はい、そうですね。自分がやって来たことを後進に伝えたいと思い、そのお話をお受けした後に、大阪交響楽団から首席客演指揮者のオファーがありました。2011年から度々指揮をして来た素晴らしいオーケストラなので、大変嬉しかったです。教育に携わるにしても、自分で指揮をしている、音楽を演奏している姿を学生に見せられることは、とても説得力があり、効果的だと思います。自分が一歩踏み出したことで、違う展開が目の前に広がって来た。そんな感じですね。
現在、金城学院大学の文学部音楽芸術学科教授を務めています (C)飯島隆
―― この4月から大阪交響楽団は指揮者3人体制となります。その事については如何ですか。
3本の矢というのでしょうか(笑)。 3人ともドイツで学んで来たというのは面白いですね。それでいて目指す音楽も、作り出す音も違う。3人全員がオペラに拘りを持っているというのは偶然ですし、得意とする音楽が一部共通しているのも、当然だと思います。シューマンの作品は3人が取り上げたいと考えているので、今回私が交響曲第1番をやりましたが、第2番以降を指揮する機会はなかなか巡って来ないでしょうね(笑)。メンバーは、そういった体制を経験することで、多様性を学んで行くのだと思います。
大阪交響楽団の指揮者陣(ミュージックパートナー 柴田真郁、常任指揮者 山下一史、首席客演指揮者 髙橋直史 左より) (C)H.isojima
―― 大阪交響楽団の魅力を教えてください。
音楽が好き!音楽をやりたい!そんなシンプルに熱い思いを持っているメンバーが集まったオーケストラです。創設者である永久名誉楽団代表 敷島博子さんの「聴くものも、演奏するものも満足できる音楽を!」という考え方が、メンバー全員の考え方のベースに在るからでしょうか。一人一人が真摯に音楽と向き合っています。私も音楽を愛する者として、その姿勢には共感します。メンバーの思いを素直に引き出してサウンドにすれば、お客様にもその思いは伝わると思います。

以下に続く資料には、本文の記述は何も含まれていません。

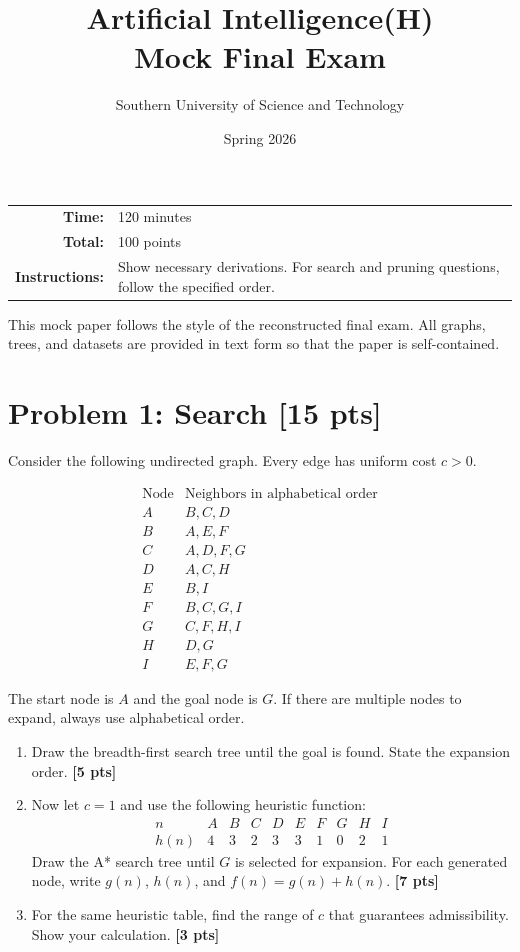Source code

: \documentclass[UTF8,11pt,a4paper]{ctexart}
\title{\textbf{Artificial Intelligence(H)}\\
\large Mock Final Exam}
\author{Southern University of Science and Technology}
\date{Spring 2026}
\newcommand{\pts}[1]{\hfill{\bfseries [#1 pts]}}
\begin{document}
\maketitle

\begin{center}
\begin{tabular}{>{\bfseries}r p{}}
Time: & 120 minutes \\
Total: & 100 points \\
Instructions: & Show necessary derivations. For search and pruning questions, follow the specified order.
\end{tabular}
\end{center}

\vspace{0.5em}
This mock paper follows the style of the reconstructed final exam. All graphs, trees, and datasets are provided in text form so that the paper is self-contained.

\section*{Problem 1: Search \pts{15}}

Consider the following undirected graph. Every edge has uniform cost $c>0$.

\[
\begin{array}{c|l}
\text{Node} & \text{Neighbors in alphabetical order}\\
\hline
A & B,C,D\\
B & A,E,F\\
C & A,D,F,G\\
D & A,C,H\\
E & B,I\\
F & B,C,G,I\\
G & C,F,H,I\\
H & D,G\\
I & E,F,G
\end{array}
\]

The start node is $A$ and the goal node is $G$. If there are multiple nodes to expand, always use alphabetical order.

\begin{enumerate}[label=(\alph*)]
\item Draw the breadth-first search tree until the goal is found. State the expansion order. \pts{5}
\item Now let $c=1$ and use the following heuristic function:
\[
\begin{array}{c|ccccccccc}
n&A&B&C&D&E&F&G&H&I\\
\hline
h(n)&4&3&2&3&3&1&0&2&1
\end{array}
\]
Draw the A* search tree until $G$ is selected for expansion. For each generated node, write $g(n)$, $h(n)$, and $f(n)=g(n)+h(n)$. \pts{7}
\item For the same heuristic table, find the range of $c$ that guarantees admissibility. Show your calculation. \pts{3}
\end{enumerate}
\end{document}
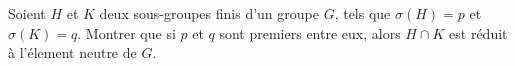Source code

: Soient $H$ et $K$ deux sous-groupes finis d'un groupe $G$, tels que $\sigma(H)=p$ et $\sigma(K)=q$. Montrer que si $p$ et $q$ sont premiers entre eux, alors $H \cap K$ est réduit à l'élement neutre de $G$.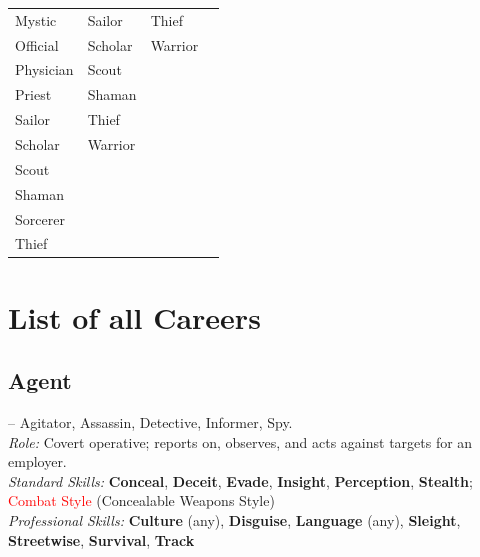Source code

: \documentclass[10pt]{article}
\newcommand{\skill}[1]{\textbf{#1}}
\begin{document}
\begin{table}[h!]
\begin{tabular}{|p{3cm}|p{3cm}|p{3cm}|p{3cm}|}
        Mystic             & Sailor             & Thief          &                    \\
        Official           & Scholar            & Warrior        &                    \\
        Physician          & Scout              &                &                    \\
        Priest             & Shaman             &                &                    \\
        Sailor             & Thief              &                &                    \\
        Scholar            & Warrior            &                &                    \\
        Scout              &                    &                &                    \\
        Shaman             &                    &                &                    \\
        Sorcerer           &                    &                &                    \\
        Thief              &                    &                &                    \\
        \hline
    \end{tabular}
\end{table}

\newpage
\section{List of all Careers}
\label{sec:all_careers}

\subsection*{Agent}
\label{career:agent}
 -- Agitator, Assassin, Detective, Informer, Spy.\\
\textit{Role:} Covert operative; reports on, observes, and acts against targets for an employer.\\
\textit{Standard Skills:} \skill{Conceal}, \skill{Deceit}, \skill{Evade}, \skill{Insight}, \skill{Perception}, \skill{Stealth}; \textcolor{red}{Combat Style} (Concealable Weapons Style)\\
\textit{Professional Skills:} \skill{Culture} (any), \skill{Disguise}, \skill{Language} (any), \skill{Sleight}, \skill{Streetwise}, \skill{Survival}, \skill{Track}

\vspace{0.2cm}
\end{document}
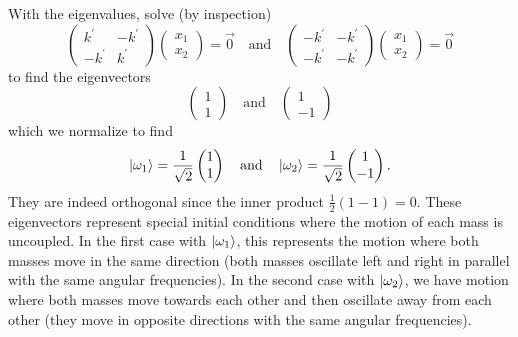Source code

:\documentclass[11pt]{article}
\begin{document}
\begin{enumerate}[label=(\alph*)]
    With the eigenvalues, solve (by inspection)
    \[\begin{pmatrix}
        k^{\prime} & -k^{\prime} \\
        -k^{\prime} & k^{\prime}
    \end{pmatrix}\begin{pmatrix}
        x_1 \\ x_2
    \end{pmatrix} = \vec{0}\quad \text{and}\quad \begin{pmatrix}
        -k^{\prime} & -k^{\prime} \\
        -k^{\prime} & -k^{\prime}
    \end{pmatrix}\begin{pmatrix}
        x_1 \\ x_2
    \end{pmatrix} = \vec{0}\]
    to find the eigenvectors \[\begin{pmatrix}
        1 \\ 1
    \end{pmatrix}\quad \text{and} \quad \begin{pmatrix}
        1 \\ -1
    \end{pmatrix}\]
    which we normalize to find 
    \[\ket{\omega_1} = \frac{1}{\sqrt{2}}\begin{pmatrix}
        1 \\ 1
    \end{pmatrix}\quad \text{and}\quad \ket{\omega_2} = \frac{1}{\sqrt{2}}\begin{pmatrix}
        1 \\ -1
    \end{pmatrix}.\]
    They are indeed orthogonal since the inner product $\frac{1}{2}(1-1) = 0$. These eigenvectors represent special initial conditions where the motion of each mass is uncoupled. In the first case with $\ket{\omega_1}$, this represents the motion where both masses move in the same direction (both masses oscillate left and right in parallel with the same angular frequencies). In the second case with $\ket{\omega_2}$, we have motion where both masses move towards each other and then oscillate away from each other (they move in opposite directions with the same angular frequencies).
\end{enumerate}
\end{document}

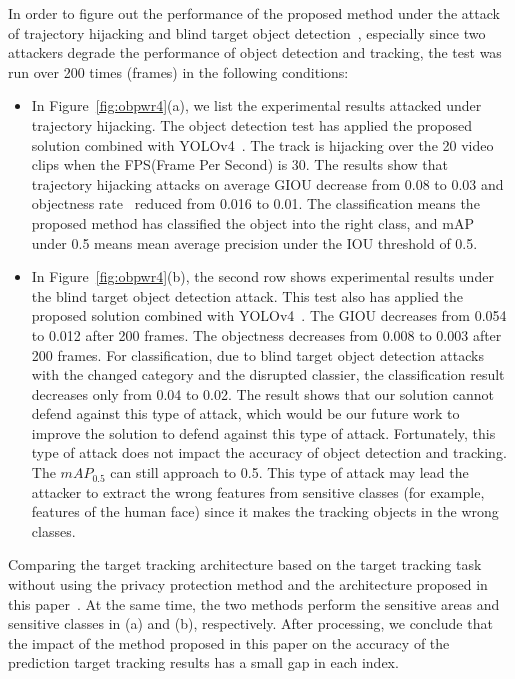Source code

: \documentclass[trans]{IEEEtran}
\newcommand{\el}[1]{{\color{black}#1}}
\begin{document}
In order to figure out the performance of the proposed method under the attack of trajectory hijacking and \el{ blind} target object detection~\cite{jia2020fooling}, especially since two attackers degrade the performance of object detection and tracking, the test was run over 200 times (frames) in the following conditions:
\begin{itemize}
    \item In Figure~\ref{fig:obpwr4}(a), we list the experimental results attacked under trajectory hijacking. The object detection test \el{ has applied} the proposed solution combined with YOLOv4~\cite{bochkovskiy2020yolov4}. The track is hijacking over the 20 video clips when the FPS(Frame Per Second) is 30. The results show that trajectory hijacking attacks on average GIOU decrease from 0.08 to 0.03 and objectness rate~\cite{alexe2012measuring} reduced from 0.016 to 0.01. \el{The classification means the proposed method has classified the object into the right class, and mAP under 0.5 means mean average precision under the IOU threshold of 0.5.} 
    
    \item In Figure~\ref{fig:obpwr4}(b), the second row shows experimental results under the \el{ blind target object detection attack. This test also  has applied the proposed solution combined with YOLOv4~\cite{bochkovskiy2020yolov4}. The GIOU decreases from 0.054 to 0.012 after 200 frames. The objectness decreases from 0.008 to 0.003 after 200 frames. For classification, due to blind target object detection attacks with the changed category and the disrupted classier, the classification result decreases only from 0.04 to 0.02. The result shows that our solution cannot defend against this type of attack, which would be our future work to improve the solution to defend against this type of attack. Fortunately, this type of attack does not impact the accuracy of object detection and tracking. The $mAP_{0.5}$ can still approach to 0.5. This type of attack may lead the attacker to extract the wrong features from sensitive classes (for example, features of the human face) since it makes the tracking objects in the wrong classes. }  
\end{itemize}

Comparing the target tracking architecture based on the target tracking task without using the privacy protection method and the architecture proposed in this paper~\cite{cheng2014bing}. At the same time, the two methods perform the sensitive areas and sensitive classes in (a) and (b), respectively. After processing, we \el{ conclude} that the impact of the method proposed in this paper on the accuracy of the prediction target tracking results has a small gap in each index.
\end{document}
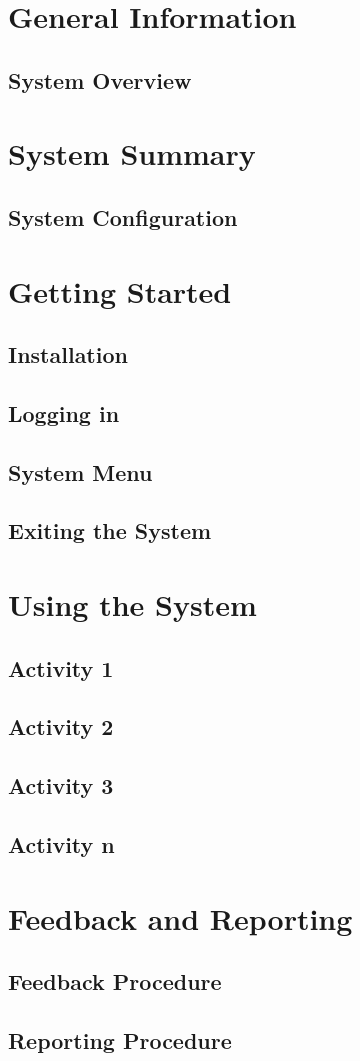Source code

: \documentclass[11pt]{article}
\begin{document}
\newpage
\tableofcontents

\newpage
\section{General Information}
\subsection{System Overview}

\newpage
\section{System Summary}
\subsection{System Configuration}

\newpage
\section{Getting Started}
\subsection{Installation}
\subsection{Logging in}
\subsection{System Menu}
\subsection{Exiting the System}

\newpage
\section{Using the System}
\subsection{Activity 1}
\subsection{Activity 2}
\subsection{Activity 3}
\subsection{Activity n}

\newpage
\section{Feedback and Reporting}
\subsection{Feedback Procedure}
\subsection{Reporting Procedure}
\end{document}
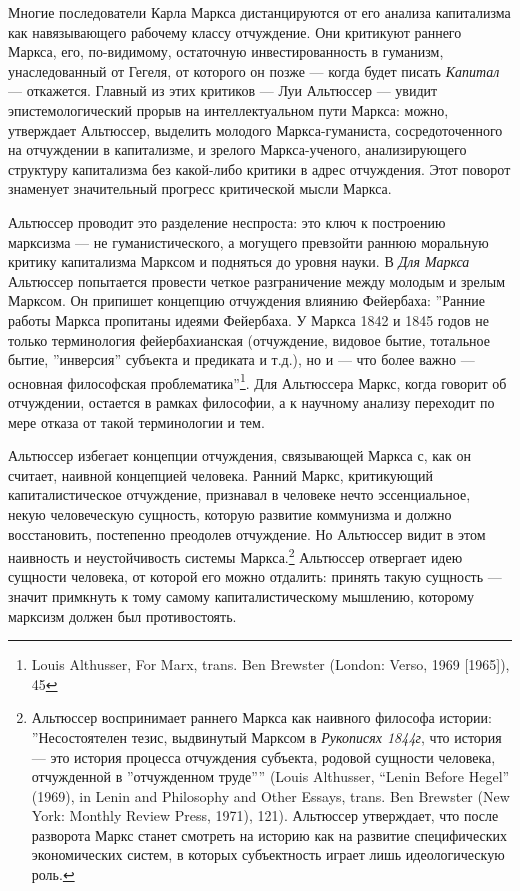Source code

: \documentclass[12pt]{book}
\begin{document}
Многие последователи Карла Маркса дистанцируются от его анализа капитализма как навязывающего рабочему классу отчуждение. Они критикуют раннего Маркса, его, по-видимому, остаточную инвестированность в гуманизм, унаследованный от Гегеля, от которого он позже --- когда будет писать \textit{Капитал} --- откажется. Главный из этих критиков --- Луи Альтюссер --- увидит эпистемологический прорыв на интеллектуальном пути Маркса: можно, утверждает Альтюссер, выделить молодого Маркса-гуманиста, сосредоточенного на отчуждении в капитализме, и зрелого Маркса-ученого, анализирующего структуру капитализма без какой-либо критики в адрес отчуждения. Этот поворот знаменует значительный прогресс критической мысли Маркса.

Альтюссер проводит это разделение неспроста: это ключ к построению марксизма --- не гуманистического, а могущего превзойти раннюю моральную критику капитализма Марксом и подняться до уровня науки. В \textit{Для Маркса} Альтюссер попытается провести четкое разграничение между молодым и зрелым Марксом. Он припишет концепцию отчуждения влиянию Фейербаха: ''Ранние работы Маркса пропитаны идеями Фейербаха. У Маркса 1842 и 1845 годов не только терминология фейербахианская (отчуждение, видовое бытие, тотальное бытие, ''инверсия'' субъекта и предиката и т.д.), но и --- что более важно --- основная философская проблематика''\footnote{Louis Althusser, For Marx, trans. Ben Brewster (London: Verso, 1969 [1965]), 45}. Для Альтюссера Маркс, когда говорит об отчуждении, остается в рамках философии, а к научному анализу переходит по мере отказа от такой терминологии и тем.

Альтюссер избегает концепции отчуждения, связывающей Маркса с, как он считает, наивной концепцией человека. Ранний Маркс, критикующий капиталистическое отчуждение, признавал в человеке нечто эссенциальное, некую человеческую сущность, которую развитие коммунизма и должно восстановить, постепенно преодолев отчуждение. Но Альтюссер видит в этом наивность и неустойчивость системы Маркса.\footnote{Альтюссер воспринимает раннего Маркса как наивного философа истории: ''Несостоятелен тезис, выдвинутый Марксом в \textit{Рукописях 1844г}, что история --- это история процесса отчуждения субъекта, родовой сущности человека, отчужденной в ''отчужденном труде'''' (Louis Althusser, “Lenin Before Hegel” (1969), in Lenin and Philosophy and Other Essays, trans. Ben Brewster (New York: Monthly Review Press, 1971), 121). Альтюссер утверждает, что после разворота Маркс станет смотреть на историю как на развитие специфических экономических систем, в которых субъектность играет лишь идеологическую роль.} Альтюссер отвергает идею сущности человека, от которой его можно отдалить: принять такую сущность --- значит примкнуть к тому самому капиталистическому мышлению, которому марксизм должен был противостоять.
\end{document}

真摯に音楽と向き合っている 大阪交響楽団 (C)飯島隆
―― 昨日の定期演奏会は「音楽と文学について」というテーマが付いていました。髙橋さんがオペラ指揮者ということで、音楽と他の芸術の融合を意識したプログラムなのかなと思ったのですが、来シーズンもその流れで行われるのでしょうか。
そう考えています。まだプログラムは決めていませんが、オペラを意識すると、「音楽と絵画」、「音楽と舞踊」といったところでしょうか(笑)。どちらも色々な曲が思い浮かびます。このように、テーマに沿った曲目選びも楽しみではあります。来シーズンもご期待ください。
今年の定期演奏会のテーマは「音楽と文学」でお届けしました (C)飯島隆
―― 髙橋さんの次の出番としては、ニューイヤーに行う名曲コンサートです。こちらはワルツやポルカ、オペレッタの名曲が並びます。
ワルツ王ヨハン・シュトラウス二世のウィンナ・ワルツやポルカをお聴き頂きます。歌劇『騎士バズマン』より“チャルダッシュ”や、喜歌劇『踊り子、ファニー・エルスラー』より“ジーヴェリングの郊外で”などは、日本ではあまり演奏される機会は無いと思います。ドイツの歌劇場で指揮をして来たからこそ紹介できる、隠れた名曲にもご期待ください。軽快でウキウキするような短い曲を沢山演奏し、大きな流れをしっかり作る。こういったコンサートの特徴ですね。そして、喜歌劇『こうもり』から、序曲とアデーレの歌うアリアを2曲、お聴きいただきます。これが来る3月に向けたプロローグとなります(笑)。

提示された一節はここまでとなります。